In September the Dubai Electricity and Water Authority (DEWA) signed a partnership agreement with Desolenator to further develop the latter’s desalination system. Desolenator’s approach of flash distillation powered by photovoltaics plus solar thermal is very different to the industry mainstream of Reverse Osmosis (RO).
The UAE gets 90% of its drinking water and 42% of total water from desalination. The country produces at least 14% of global desalinated water, almost as much as Saudi Arabia or the US, despite having a population of only 10 million. So receiving an endorsement from the UAE, even as the country also pursues multi-billion developments of today’s RO technology, is a big win for Desolenator.
Last month we at Rethink spoke to Alexei Levene, Desolenator’s co-founder and Commercial Director. One of the first questions posed to him was “why did Dubai commission a system from you, was it cost-competitive or was it more about the sustainability?” Which is a rather blunt and unfair frame to push on a startup which has plenty of room to lower costs with economies of scale.

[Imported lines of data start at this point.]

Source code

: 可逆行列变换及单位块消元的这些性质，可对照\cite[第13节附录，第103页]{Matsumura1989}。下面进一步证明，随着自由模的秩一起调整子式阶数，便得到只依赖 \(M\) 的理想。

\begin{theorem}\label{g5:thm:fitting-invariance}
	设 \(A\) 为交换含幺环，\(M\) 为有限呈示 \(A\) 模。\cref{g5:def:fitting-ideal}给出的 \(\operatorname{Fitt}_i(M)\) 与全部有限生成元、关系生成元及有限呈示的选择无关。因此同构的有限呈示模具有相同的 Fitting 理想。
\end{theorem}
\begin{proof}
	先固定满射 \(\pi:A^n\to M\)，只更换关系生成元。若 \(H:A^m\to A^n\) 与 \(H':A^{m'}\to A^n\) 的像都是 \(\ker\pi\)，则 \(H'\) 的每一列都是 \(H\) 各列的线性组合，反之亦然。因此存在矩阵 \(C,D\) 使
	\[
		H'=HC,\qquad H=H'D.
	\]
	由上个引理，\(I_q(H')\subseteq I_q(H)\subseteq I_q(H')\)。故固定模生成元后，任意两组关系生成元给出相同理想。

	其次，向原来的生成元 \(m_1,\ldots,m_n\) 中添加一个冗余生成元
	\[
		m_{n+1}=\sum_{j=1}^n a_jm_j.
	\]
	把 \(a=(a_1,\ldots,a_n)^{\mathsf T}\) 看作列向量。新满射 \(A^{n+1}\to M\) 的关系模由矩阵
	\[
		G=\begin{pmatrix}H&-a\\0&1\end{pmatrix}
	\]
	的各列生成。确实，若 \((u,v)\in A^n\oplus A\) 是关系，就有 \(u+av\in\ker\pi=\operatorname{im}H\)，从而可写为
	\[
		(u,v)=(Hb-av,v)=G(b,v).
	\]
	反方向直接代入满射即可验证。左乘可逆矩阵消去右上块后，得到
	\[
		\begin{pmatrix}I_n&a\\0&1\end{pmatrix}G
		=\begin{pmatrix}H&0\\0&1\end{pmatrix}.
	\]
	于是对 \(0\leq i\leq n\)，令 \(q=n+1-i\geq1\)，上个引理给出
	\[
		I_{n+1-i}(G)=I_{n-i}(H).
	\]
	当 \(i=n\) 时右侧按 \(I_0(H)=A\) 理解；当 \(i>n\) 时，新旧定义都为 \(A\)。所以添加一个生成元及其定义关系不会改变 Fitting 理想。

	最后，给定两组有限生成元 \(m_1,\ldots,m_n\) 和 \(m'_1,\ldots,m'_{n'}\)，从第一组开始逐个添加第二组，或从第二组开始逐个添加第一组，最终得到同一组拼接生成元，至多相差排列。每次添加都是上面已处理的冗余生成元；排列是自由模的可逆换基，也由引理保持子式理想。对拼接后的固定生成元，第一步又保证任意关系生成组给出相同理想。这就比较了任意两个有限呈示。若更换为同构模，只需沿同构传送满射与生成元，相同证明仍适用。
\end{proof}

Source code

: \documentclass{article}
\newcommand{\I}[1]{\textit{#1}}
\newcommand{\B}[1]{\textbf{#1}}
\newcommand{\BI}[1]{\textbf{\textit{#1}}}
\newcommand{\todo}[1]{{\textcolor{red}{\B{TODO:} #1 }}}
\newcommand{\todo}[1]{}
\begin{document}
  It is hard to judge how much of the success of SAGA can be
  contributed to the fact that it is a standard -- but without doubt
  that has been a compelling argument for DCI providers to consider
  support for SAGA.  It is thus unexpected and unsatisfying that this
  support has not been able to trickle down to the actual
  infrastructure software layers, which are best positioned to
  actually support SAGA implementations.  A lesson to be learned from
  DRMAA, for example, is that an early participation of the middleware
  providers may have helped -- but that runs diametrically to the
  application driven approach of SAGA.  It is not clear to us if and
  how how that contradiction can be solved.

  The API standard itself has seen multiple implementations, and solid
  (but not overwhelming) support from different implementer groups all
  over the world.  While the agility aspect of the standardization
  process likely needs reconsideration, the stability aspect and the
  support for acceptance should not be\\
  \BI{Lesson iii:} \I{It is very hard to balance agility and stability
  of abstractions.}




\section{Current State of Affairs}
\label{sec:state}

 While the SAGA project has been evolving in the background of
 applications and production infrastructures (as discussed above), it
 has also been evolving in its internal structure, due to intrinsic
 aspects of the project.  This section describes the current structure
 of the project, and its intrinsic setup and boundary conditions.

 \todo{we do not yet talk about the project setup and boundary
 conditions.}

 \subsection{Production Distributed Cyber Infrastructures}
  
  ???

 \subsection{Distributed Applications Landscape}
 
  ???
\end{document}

Currently, according to DEWA, the 1,000-liter-per-day Jebel Ali project built as a pilot for Desolenator’s design produces water at $0.02 per liter – so $20 per cubic meter. Levene is confident that will change as Desolenator’s projects scale – “our Levelized Cost of Water (LCOW) will be under $1 per cubic meter,” he says, while admitting “it takes time to build our industrial-scale system.”
At the opposite end of the scale is the massive Taweelah RO plant, commissioned this year in Abu Dhabi, which weighs in at a production capacity of 900 million liters per day with an investment cost of around $1 billion. It produces water at a tariff of $0.5 per cubic meter, and even lower tariffs have been agreed since, but this is off the back of the extremely low Gulf region power prices, fueled by local gas and oil.
Besides cost, sustainability was the second reason for DEWA’s backing. Reverse Osmosis is another electrification burden for the currently fossil-fuel dominated grid, and it is inherently stuck with toxic brine discharge courtesy of various chemicals used in its filters.
But the surprising third motive was resource security. “The main driver in this region, in the UAE, especially post-Covid, is around water security and food security,” says Levene. “When Covid happened they had problems bringing in food, and there is no water here.” It’s surprising to think of a fabulously wealthy state having any issues with trade – but this is a place where almost everything, even labor, must be imported “en masse” and fossil fuels exported to pay for all the imports.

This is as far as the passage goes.